Most studies assessing vegetation response following control of invasive Tamarix trees along southwestern U.S. rivers have been small in scale (e.g., river reach), or at a regional scale but with poor spatial-temporal replication, and most have not included testing the effects of a now widely used biological control. We monitored plant composition following Tamarix control along hydrologic, soil, and climatic gradients in 244 treated and 172 reference sites across six U.S. states. This represents the largest comprehensive assessment to date on the vegetation response to the four most common Tamarix control treatments. Biocontrol by a defoliating beetle (treatment 1) reduced the abundance of Tamarix less than active removal by mechanically using hand and chain-saws (2), heavy machinery (3) or burning (4). Tamarix abundance also decreased with lower temperatures, higher precipitation, and follow-up treatments for Tamarix resprouting. Native cover generally increased over time in active Tamarix removal sites, however, the increases observed were small and was not consistently increased by active revegetation.

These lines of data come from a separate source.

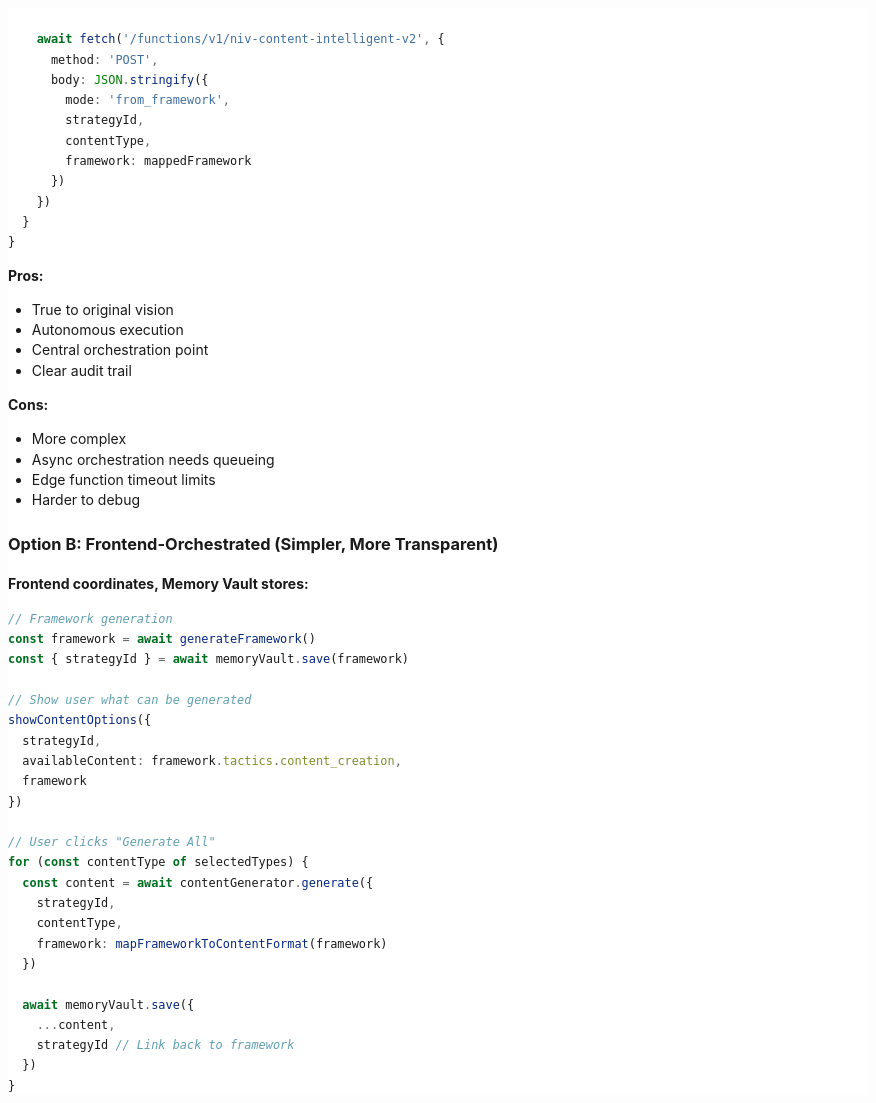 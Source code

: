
 ```typescript

    await fetch('/functions/v1/niv-content-intelligent-v2', {
      method: 'POST',
      body: JSON.stringify({
        mode: 'from_framework',
        strategyId,
        contentType,
        framework: mappedFramework
      })
    })
  }
}
```

**Pros:**
- True to original vision
- Autonomous execution
- Central orchestration point
- Clear audit trail

**Cons:**
- More complex
- Async orchestration needs queueing
- Edge function timeout limits
- Harder to debug

### Option B: Frontend-Orchestrated (Simpler, More Transparent)

**Frontend coordinates, Memory Vault stores:**

```typescript
// Framework generation
const framework = await generateFramework()
const { strategyId } = await memoryVault.save(framework)

// Show user what can be generated
showContentOptions({
  strategyId,
  availableContent: framework.tactics.content_creation,
  framework
})

// User clicks "Generate All"
for (const contentType of selectedTypes) {
  const content = await contentGenerator.generate({
    strategyId,
    contentType,
    framework: mapFrameworkToContentFormat(framework)
  })

  await memoryVault.save({
    ...content,
    strategyId // Link back to framework
  })
}
```
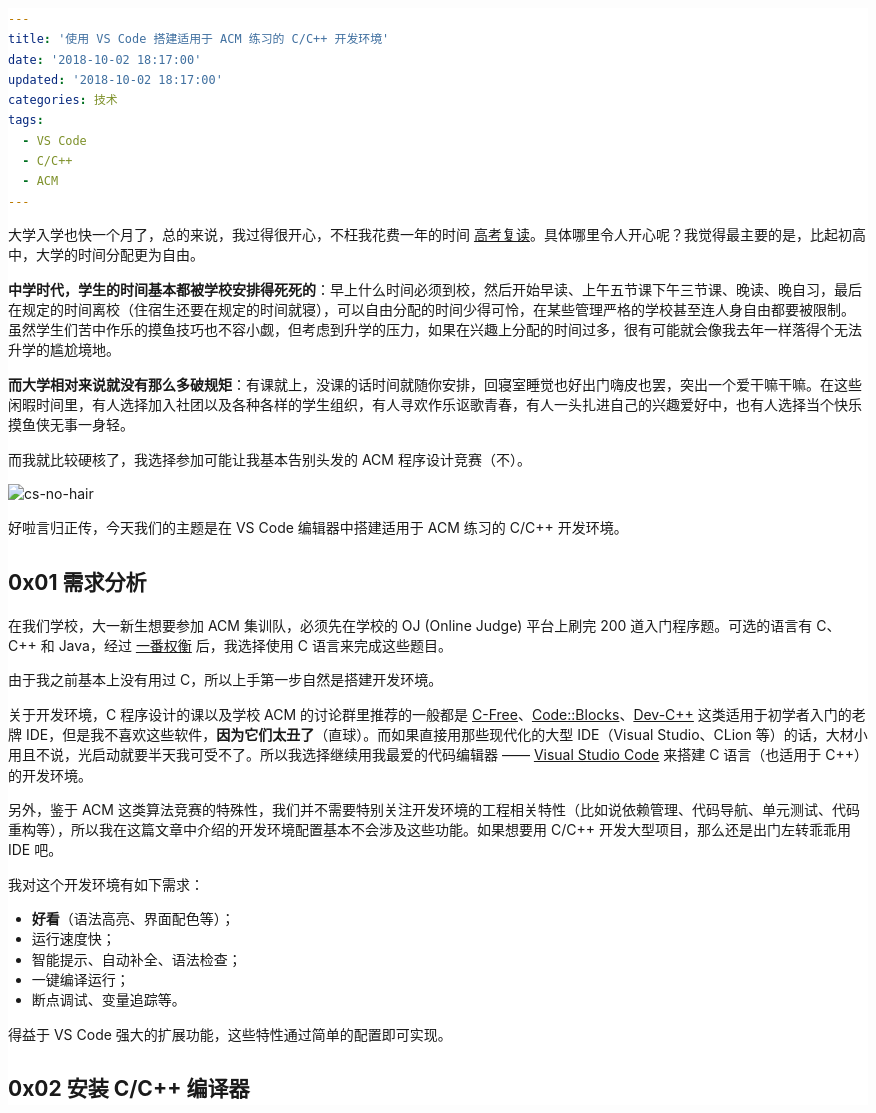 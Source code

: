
 ```yaml
---
title: '使用 VS Code 搭建适用于 ACM 练习的 C/C++ 开发环境'
date: '2018-10-02 18:17:00'
updated: '2018-10-02 18:17:00'
categories: 技术
tags:
  - VS Code
  - C/C++
  - ACM
---
```


大学入学也快一个月了，总的来说，我过得很开心，不枉我花费一年的时间 [高考复读](https://blessing.studio/check-in-2018-07/)。具体哪里令人开心呢？我觉得最主要的是，比起初高中，大学的时间分配更为自由。

**中学时代，学生的时间基本都被学校安排得死死的**：早上什么时间必须到校，然后开始早读、上午五节课下午三节课、晚读、晚自习，最后在规定的时间离校（住宿生还要在规定的时间就寝），可以自由分配的时间少得可怜，在某些管理严格的学校甚至连人身自由都要被限制。虽然学生们苦中作乐的摸鱼技巧也不容小觑，但考虑到升学的压力，如果在兴趣上分配的时间过多，很有可能就会像我去年一样落得个无法升学的尴尬境地。

**而大学相对来说就没有那么多破规矩**：有课就上，没课的话时间就随你安排，回寝室睡觉也好出门嗨皮也罢，突出一个爱干嘛干嘛。在这些闲暇时间里，有人选择加入社团以及各种各样的学生组织，有人寻欢作乐讴歌青春，有人一头扎进自己的兴趣爱好中，也有人选择当个快乐摸鱼侠无事一身轻。

而我就比较硬核了，我选择参加可能让我基本告别头发的 ACM 程序设计竞赛（不）。

![cs-no-hair](https://img.blessing.studio/images/2018/10/02/cs-no-hair.jpg)

好啦言归正传，今天我们的主题是在 VS Code 编辑器中搭建适用于 ACM 练习的 C/C++ 开发环境。



## 0x01 需求分析

在我们学校，大一新生想要参加 ACM 集训队，必须先在学校的 OJ (Online Judge) 平台上刷完 200 道入门程序题。可选的语言有 C、C++ 和 Java，经过 [一番权衡](https://twitter.com/printempw/status/1040451170962071552) 后，我选择使用 C 语言来完成这些题目。

由于我之前基本上没有用过 C，所以上手第一步自然是搭建开发环境。

关于开发环境，C 程序设计的课以及学校 ACM 的讨论群里推荐的一般都是 [C-Free](http://www.programarts.com/cfree_ch/)、[Code::Blocks](http://www.codeblocks.org/home)、[Dev-C++](https://sourceforge.net/projects/orwelldevcpp/) 这类适用于初学者入门的老牌 IDE，但是我不喜欢这些软件，**因为它们太丑了**（直球）。而如果直接用那些现代化的大型 IDE（Visual Studio、CLion 等）的话，大材小用且不说，光启动就要半天我可受不了。所以我选择继续用我最爱的代码编辑器 —— [Visual Studio Code](https://code.visualstudio.com/) 来搭建 C 语言（也适用于 C++）的开发环境。

另外，鉴于 ACM 这类算法竞赛的特殊性，我们并不需要特别关注开发环境的工程相关特性（比如说依赖管理、代码导航、单元测试、代码重构等），所以我在这篇文章中介绍的开发环境配置基本不会涉及这些功能。如果想要用 C/C++ 开发大型项目，那么还是出门左转乖乖用 IDE 吧。

我对这个开发环境有如下需求：

- **好看**（语法高亮、界面配色等）；
- 运行速度快；
- 智能提示、自动补全、语法检查；
- 一键编译运行；
- 断点调试、变量追踪等。

得益于 VS Code 强大的扩展功能，这些特性通过简单的配置即可实现。

## 0x02 安装 C/C++ 编译器
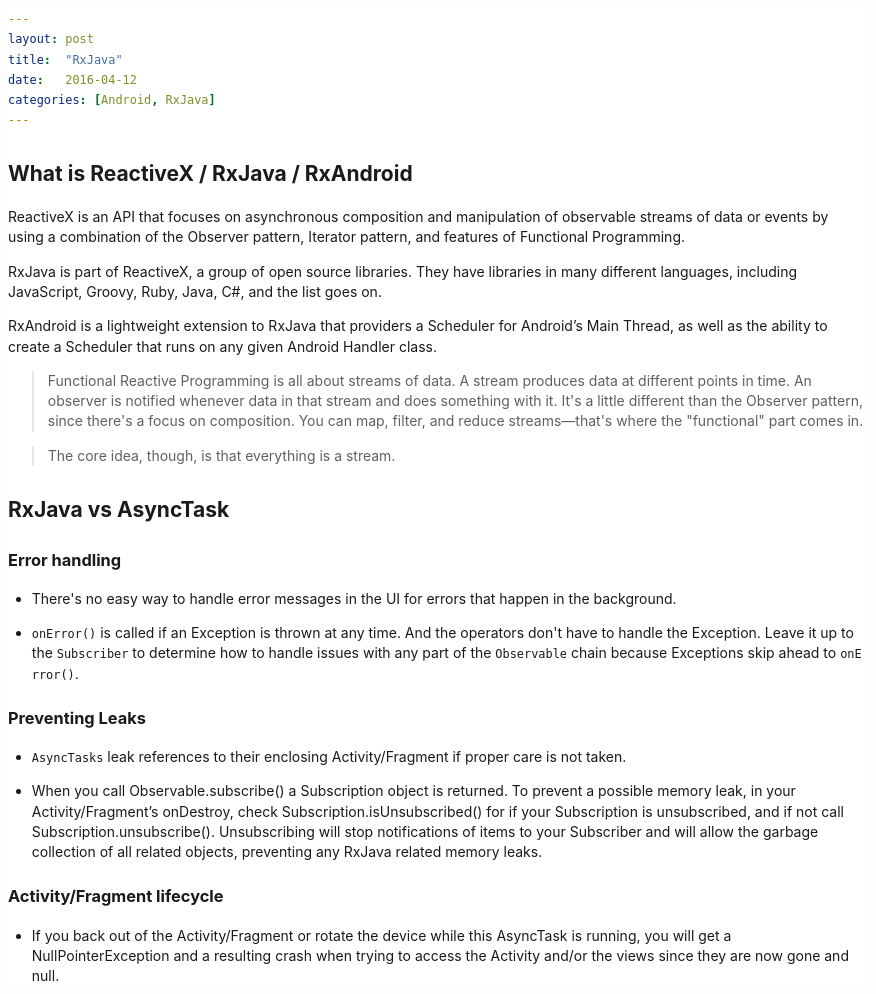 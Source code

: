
 ```yaml
---
layout: post
title:  "RxJava"
date:   2016-04-12
categories: [Android, RxJava]
---
```


## What is ReactiveX / RxJava / RxAndroid

ReactiveX is an API that focuses on asynchronous composition and manipulation of observable streams of data or events by using a combination of the Observer pattern, Iterator pattern, and features of Functional Programming.

RxJava is part of ReactiveX, a group of open source libraries. They have libraries in many different languages, including JavaScript, Groovy, Ruby, Java, C#, and the list goes on. 

RxAndroid is a lightweight extension to RxJava that providers a Scheduler for Android’s Main Thread, as well as the ability to create a Scheduler that runs on any given Android Handler class. 

> Functional Reactive Programming is all about streams of data. A stream produces data at different points in time. An observer is notified whenever data in that stream and does something with it. It's a little different than the Observer pattern, since there's a focus on composition. You can map, filter, and reduce streams—that's where the "functional" part comes in.

> The core idea, though, is that everything is a stream.


## RxJava vs AsyncTask

### Error handling

* There's no easy way to handle error messages in the UI for errors that happen in the background.

* `onError()` is called if an Exception is thrown at any time. And the operators don't have to handle the Exception. Leave it up to the `Subscriber` to determine how to handle issues with any part of the `Observable` chain because Exceptions skip ahead to `onError()`.

### Preventing Leaks

* `AsyncTasks` leak references to their enclosing Activity/Fragment if proper care is not taken.

* When you call Observable.subscribe() a Subscription object is returned. To prevent a possible memory leak, in your Activity/Fragment’s onDestroy, check Subscription.isUnsubscribed() for if your Subscription is unsubscribed, and if not call Subscription.unsubscribe(). Unsubscribing will stop notifications of items to your Subscriber and will allow the garbage collection of all related objects, preventing any RxJava related memory leaks.


### Activity/Fragment lifecycle

*  If you back out of the Activity/Fragment or rotate the device while this AsyncTask is running, you will get a NullPointerException and a resulting crash when trying to access the Activity and/or the views since they are now gone and null.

Overall, native cover was correlated to permanent stream flow, lower grazing pressure, lower soil salinity and temperatures, and higher precipitation. Species diversity also increased where Tamarix was removed. However, Tamarix treatments, especially those generating the highest disturbance (burning and heavy machinery), also often promoted secondary invasions of exotic forbs. The abundance of hydrophytic species was much lower in treated than in reference sites, suggesting that management of southwestern U.S. rivers has focused too much on weed control, overlooking restoration of fluvial processes that provide habitat for hydrophytic and floodplain vegetation. These results can help inform future management of Tamarix-infested rivers to restore hydrogeomorphic processes, increase native biodiversity and reduce abundance of noxious species.